Тотчас в ее памяти возникло жуткое лицо – обтянутый белой кожей череп с темными бельмами глазниц, дьявольский лик, на котором кривились в ухмылке бескровные губы. Но теперь Джарел и не помышляла об том, чтобы ослушаться, теперь она успела все взвесить и оценить все преимущества договора с белой ведьмой. Да, ей угрожала смертельная опасность, но разве не опаснее было ждать чего-то еще под жарким взглядом бездонных черных глаз Пава? И сквозь замирающие отзвуки далекого эха она услышала свой собственный голос:
– Позволь мне подняться. Я готова. Только у меня нет подвенечного платья.
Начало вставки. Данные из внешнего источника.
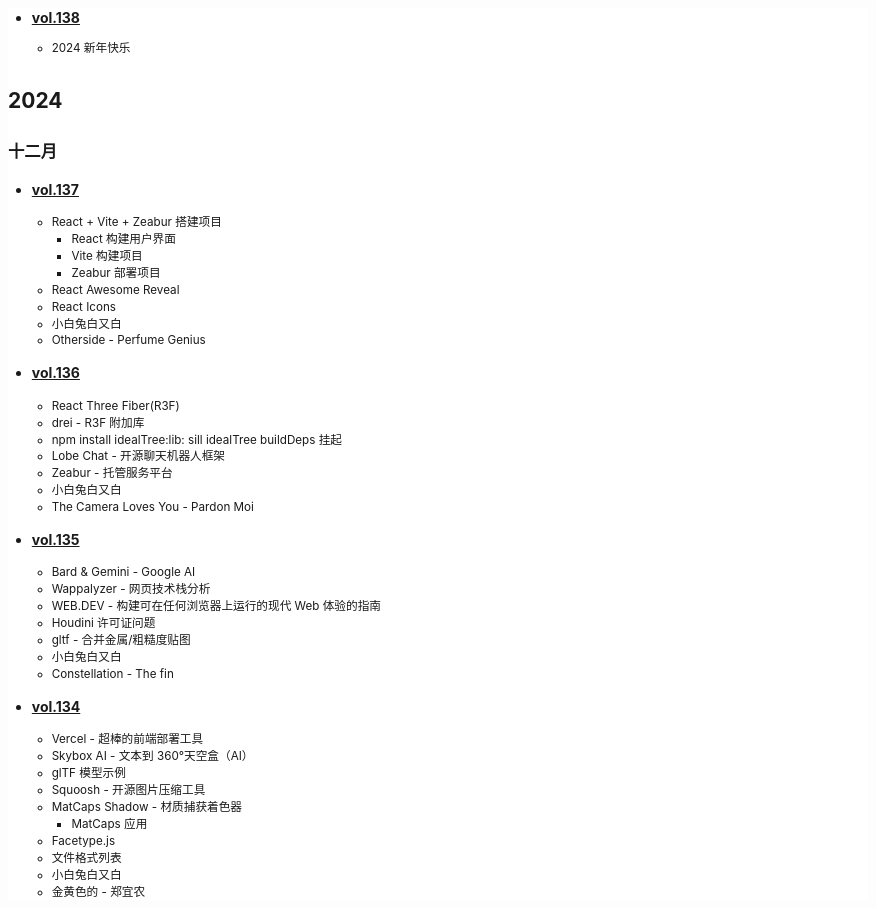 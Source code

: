 * **[vol.138](docs/vol.138.md)**
    <small>
    * 2024 新年快乐
    </small>

## 2024

### 十二月
* **[vol.137](docs/vol.137.md)**
    <small>
    * React + Vite + Zeabur 搭建项目
        * React 构建用户界面
        * Vite 构建项目
        * Zeabur 部署项目
    * React Awesome Reveal
    * React Icons
    * 小白兔白又白
    * Otherside - Perfume Genius
    </small>

* **[vol.136](docs/vol.136.md)**
    <small>
    * React Three Fiber(R3F)
    * drei - R3F 附加库
    * npm install idealTree:lib: sill idealTree buildDeps 挂起
    * Lobe Chat - 开源聊天机器人框架
    * Zeabur - 托管服务平台
    * 小白兔白又白
    * The Camera Loves You - Pardon Moi
    </small>

* **[vol.135](docs/vol.135.md)**
    <small>
    * Bard & Gemini - Google AI
    * Wappalyzer - 网页技术栈分析
    * WEB.DEV - 构建可在任何浏览器上运行的现代 Web 体验的指南
    * Houdini 许可证问题
    * gltf - 合并金属/粗糙度贴图
    * 小白兔白又白
    * Constellation - The fin
    </small>

* **[vol.134](docs/vol.134.md)**
    <small>
    * Vercel - 超棒的前端部署工具
    * Skybox AI - 文本到 360°天空盒（AI）
    * glTF 模型示例
    * Squoosh - 开源图片压缩工具
    * MatCaps Shadow - 材质捕获着色器
        * MatCaps 应用
    * Facetype.js
    * 文件格式列表
    * 小白兔白又白
    * 金黄色的 - 郑宜农
    </small>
Выходить замуж в черном – дурная примета.
Пав не слышал тонкого, отдававшегося эхом подземелий голоса – выражение его темного лица не изменилось, в его глазах не мелькнуло и тени какого-либо подозрения. Железная хватка его пальцев ослабла. Джарел с легкостью вскочила на ноги и подняла голову, скрывая под густыми ресницами свои сверкающие торжеством желтые глаза.
– Мой свадебный наряд, – кротко повторила она.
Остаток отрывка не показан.